Exhibit 8.1
Crum & Forster Holdings Corp.
Ladies and Gentlemen:
We are acting as counsel to Crum & Forster Holdings Corp., a Delaware corporation (the
“Company”),
in connection with the preparation of the registration statement on Form S-4 (the
“Registration
Statement”) being filed with the Securities and Exchange Commission (the
“Commission”) under the
Securities Act of 1933, as amended (the
“Act”), relating to the exchange offer, as set forth in the
prospectus contained in the Registration Statement (the
“Prospectus”), by
the Company of up to
$330,000,000 aggregate principal amount of its Registered 7 3/4% Senior Notes due 2017 (the
“Registered Notes”) in exchange for its outstanding 7 3/4% Senior Notes due 2017 issued on
May 7,
2007. Any defined term used and not defined herein has the meaning given to it in the Registration
Statement.
Based upon the Internal Revenue Code of 1986, as amended, the Treasury Regulations promulgated
thereunder, judicial decisions, revenue rulings and revenue procedures of the Internal Revenue
Service, and other administrative pronouncements, all as in effect on the date hereof, it is our
opinion that, subject to the limitations set forth therein, the discussion contained in the
Registration Statement under the caption “U.S. Federal Income Tax Considerations” constitutes an
accurate summary of the material United States federal income tax consequences of the exchange
offer and the ownership of the Registered Notes under currently applicable law.
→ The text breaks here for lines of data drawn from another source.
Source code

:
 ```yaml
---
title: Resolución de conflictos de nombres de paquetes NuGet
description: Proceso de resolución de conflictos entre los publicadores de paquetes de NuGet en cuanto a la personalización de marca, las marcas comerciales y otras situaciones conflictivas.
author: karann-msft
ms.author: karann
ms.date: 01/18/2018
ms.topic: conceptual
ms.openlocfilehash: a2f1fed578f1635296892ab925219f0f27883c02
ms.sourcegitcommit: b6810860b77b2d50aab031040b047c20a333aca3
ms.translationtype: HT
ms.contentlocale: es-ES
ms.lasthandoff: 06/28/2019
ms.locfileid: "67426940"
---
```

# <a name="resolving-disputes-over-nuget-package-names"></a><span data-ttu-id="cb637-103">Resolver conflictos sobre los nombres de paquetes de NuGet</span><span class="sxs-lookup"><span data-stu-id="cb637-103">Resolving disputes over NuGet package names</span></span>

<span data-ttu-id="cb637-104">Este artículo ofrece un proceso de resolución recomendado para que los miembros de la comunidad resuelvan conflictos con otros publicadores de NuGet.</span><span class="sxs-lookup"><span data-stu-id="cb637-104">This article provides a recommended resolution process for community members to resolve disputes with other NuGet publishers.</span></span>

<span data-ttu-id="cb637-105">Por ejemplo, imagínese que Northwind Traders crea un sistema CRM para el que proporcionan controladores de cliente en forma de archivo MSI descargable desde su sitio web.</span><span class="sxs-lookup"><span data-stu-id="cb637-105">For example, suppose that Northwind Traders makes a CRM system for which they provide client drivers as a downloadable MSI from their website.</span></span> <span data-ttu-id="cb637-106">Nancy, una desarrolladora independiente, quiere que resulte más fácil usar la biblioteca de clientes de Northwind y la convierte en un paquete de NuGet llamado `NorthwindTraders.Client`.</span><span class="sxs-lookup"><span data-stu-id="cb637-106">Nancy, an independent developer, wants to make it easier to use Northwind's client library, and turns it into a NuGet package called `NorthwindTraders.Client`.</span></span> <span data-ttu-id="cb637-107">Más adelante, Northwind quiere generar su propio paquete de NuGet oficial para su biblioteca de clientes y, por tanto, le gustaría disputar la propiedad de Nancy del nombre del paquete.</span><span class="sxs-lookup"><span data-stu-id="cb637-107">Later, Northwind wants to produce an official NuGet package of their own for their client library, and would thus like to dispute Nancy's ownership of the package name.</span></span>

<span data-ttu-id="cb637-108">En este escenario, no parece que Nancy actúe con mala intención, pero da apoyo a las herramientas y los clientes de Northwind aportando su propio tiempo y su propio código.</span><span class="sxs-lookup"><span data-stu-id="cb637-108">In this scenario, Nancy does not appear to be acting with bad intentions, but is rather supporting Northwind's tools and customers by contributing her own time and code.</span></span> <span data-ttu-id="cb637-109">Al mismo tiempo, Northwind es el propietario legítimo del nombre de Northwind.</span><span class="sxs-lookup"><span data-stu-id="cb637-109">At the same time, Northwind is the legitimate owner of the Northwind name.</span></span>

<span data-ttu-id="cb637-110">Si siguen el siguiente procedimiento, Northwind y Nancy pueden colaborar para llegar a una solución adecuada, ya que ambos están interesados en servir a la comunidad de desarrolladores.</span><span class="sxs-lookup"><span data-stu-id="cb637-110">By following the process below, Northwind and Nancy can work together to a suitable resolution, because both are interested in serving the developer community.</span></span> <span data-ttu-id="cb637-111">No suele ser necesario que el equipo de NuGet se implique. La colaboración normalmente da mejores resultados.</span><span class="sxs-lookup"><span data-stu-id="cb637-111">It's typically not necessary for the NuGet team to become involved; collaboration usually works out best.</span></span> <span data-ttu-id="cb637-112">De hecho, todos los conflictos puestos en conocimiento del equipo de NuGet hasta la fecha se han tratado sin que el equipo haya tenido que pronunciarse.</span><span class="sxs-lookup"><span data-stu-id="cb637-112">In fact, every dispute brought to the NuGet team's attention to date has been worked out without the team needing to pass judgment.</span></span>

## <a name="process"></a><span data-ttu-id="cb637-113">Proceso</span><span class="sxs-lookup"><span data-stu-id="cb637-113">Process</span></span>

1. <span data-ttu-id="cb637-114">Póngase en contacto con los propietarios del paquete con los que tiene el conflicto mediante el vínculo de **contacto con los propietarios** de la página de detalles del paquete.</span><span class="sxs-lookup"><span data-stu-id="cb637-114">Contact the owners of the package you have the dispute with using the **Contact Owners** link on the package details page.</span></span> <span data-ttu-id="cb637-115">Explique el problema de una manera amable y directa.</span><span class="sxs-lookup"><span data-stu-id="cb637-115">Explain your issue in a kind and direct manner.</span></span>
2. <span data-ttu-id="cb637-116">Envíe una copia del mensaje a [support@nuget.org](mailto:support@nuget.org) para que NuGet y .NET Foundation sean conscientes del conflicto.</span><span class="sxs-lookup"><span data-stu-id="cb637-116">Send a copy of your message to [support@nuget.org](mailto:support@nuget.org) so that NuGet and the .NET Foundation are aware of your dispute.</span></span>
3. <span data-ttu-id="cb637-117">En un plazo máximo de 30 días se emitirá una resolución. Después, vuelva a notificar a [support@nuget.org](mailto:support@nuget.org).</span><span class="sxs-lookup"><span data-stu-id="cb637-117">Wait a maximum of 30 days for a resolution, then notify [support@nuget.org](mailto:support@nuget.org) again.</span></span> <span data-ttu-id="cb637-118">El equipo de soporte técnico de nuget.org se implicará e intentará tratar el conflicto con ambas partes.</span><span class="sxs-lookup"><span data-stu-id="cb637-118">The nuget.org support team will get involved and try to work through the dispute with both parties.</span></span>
We hereby adopt
such discussion as our opinion.
Our opinion is based on current U.S. federal income tax law and administrative practice, and we do
not undertake to advise you as to any future changes in U.S. federal income tax law or
administrative practice that may affect our opinion unless we are specifically retained to do so.
Further, legal opinions are not binding upon the Internal Revenue Service and there can be no
assurance that contrary positions may not be asserted by the Internal Revenue Service.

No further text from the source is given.